Britten-Pears Foundation stages homosexuality law exhibitionmain
Painfully discreet as Benjamin Britten was forced to be, it is now 50 years since same-sex relationships were decriminalised in Britain and the heirs to the Britten estate will mark that breakthrough with a major exhibition.
Press release below.
QUEER TALK: HOMOSEXUALITY IN BRITTEN’S BRITAIN
1 February to 28 October 2017
A new exhibition will next year profile the life and creative output of Benjamin Britten, one of the twentieth century’s great composers, during the period of social change that led to the 1967 decriminalisation of homosexuality. Queer Talk: Homosexuality In Britten’s Britain will take place at The Red House, the home in Suffolk that the composer shared with the tenor Peter Pears – his muse, collaborator, recital partner and lover for 39 years. The house was one of a number relisted earlier this year by Historic England in recognition of its role in LGBTQ history and is now home to the Britten-Pears Foundation, which welcomes visitors to experience its special sense of place.
Throughout most of Britten’s life, homosexuality was illegal and socially stigmatised. Queer Talk will focus on two extraordinary works that Britten created against a backdrop of widespread debate on homosexuality: the 1951 all-male opera Billy Budd (1951), and the extended solo vocal work Canticle I ‘My beloved is mine and I am his’ (1947) an open declaration of Britten’s love for Pears and a work they performed together.
The exhibition will explore the social climate of the 1950s, as well as drawing comparisons between the experience of Britten and Pears with other high-profile figures who found their personal lives at odds with the law of the time. Letters by Alan Turing, manuscripts and edits of EM Forster’s homoerotic novel Maurice and photographs of Noël Coward and his long-term companion Graham Payn will be displayed.
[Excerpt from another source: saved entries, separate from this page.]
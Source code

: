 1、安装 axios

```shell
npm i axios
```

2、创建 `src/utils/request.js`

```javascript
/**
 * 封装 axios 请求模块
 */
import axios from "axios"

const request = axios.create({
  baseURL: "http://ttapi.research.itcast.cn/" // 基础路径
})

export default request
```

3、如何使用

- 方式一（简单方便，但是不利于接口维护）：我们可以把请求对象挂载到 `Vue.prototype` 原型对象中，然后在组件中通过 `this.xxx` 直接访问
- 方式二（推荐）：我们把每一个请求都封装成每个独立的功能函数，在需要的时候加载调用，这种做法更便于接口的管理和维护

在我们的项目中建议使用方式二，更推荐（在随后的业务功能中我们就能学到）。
Exhibition curator Lucy Walker said:
“Unlike other men in their situation, Britten and Pears didn’t face arrest (although there were rumours that Britten was interviewed by Scotland Yard in 1953) and, to some, their relationship was an ‘open secret’, particularly as Britten composed so much and so openly for his male ‘muse’ and on the subject of male love. But before 1967, having been together nearly 30 years, it would have been impossible for them to admit in public they were a couple, and they remained discreet on that matter even after then.”
“The ‘Queer Talk’ exhibition presents the situation facing Britten and Pears in the 1950s and 1960s, and looks at how Britten in particular kept resolutely quiet on the subject of his private life but at the same time produced a number of works that—to modern eyes—seem to be obviously homoerotic in subject matter. Britten and Pears lived through an extraordinary period of change in social attitudes towards homosexuality, and that change continues today; we hope that visitors to the exhibition will find the circumstances surrounding their personal and creative partnership allow a deeper understanding of their incredible legacy.”
Homosexual acts between men had been illegal since the Criminal Law Amendment Act of 1885, with arrests and prosecutions increasing after World War II. By the mid 1950s, more than 1,000 men were in prison in England and Wales. After a number of high-profile prosecutions, the government set up a departmental committee under Sir John Wolfenden to review the law. The publication of his report in 1957 prompted much debate and a wide range of responses, which the exhibition will depict through contemporary local and national newspaper cuttings, local police reports and television programmes. The
‘Queer Talk’ will run from the 1 February to 28 October 2017 alongside a programme of special events and activities across Aldeburgh. They will include study days and recitals at Britten and Pears’ home, The Red House, Aldeburgh, as well as collaborations with LGBT History Month, the international Aldeburgh Music Festival, Aldeburgh Cinema and Poetry in Aldeburgh.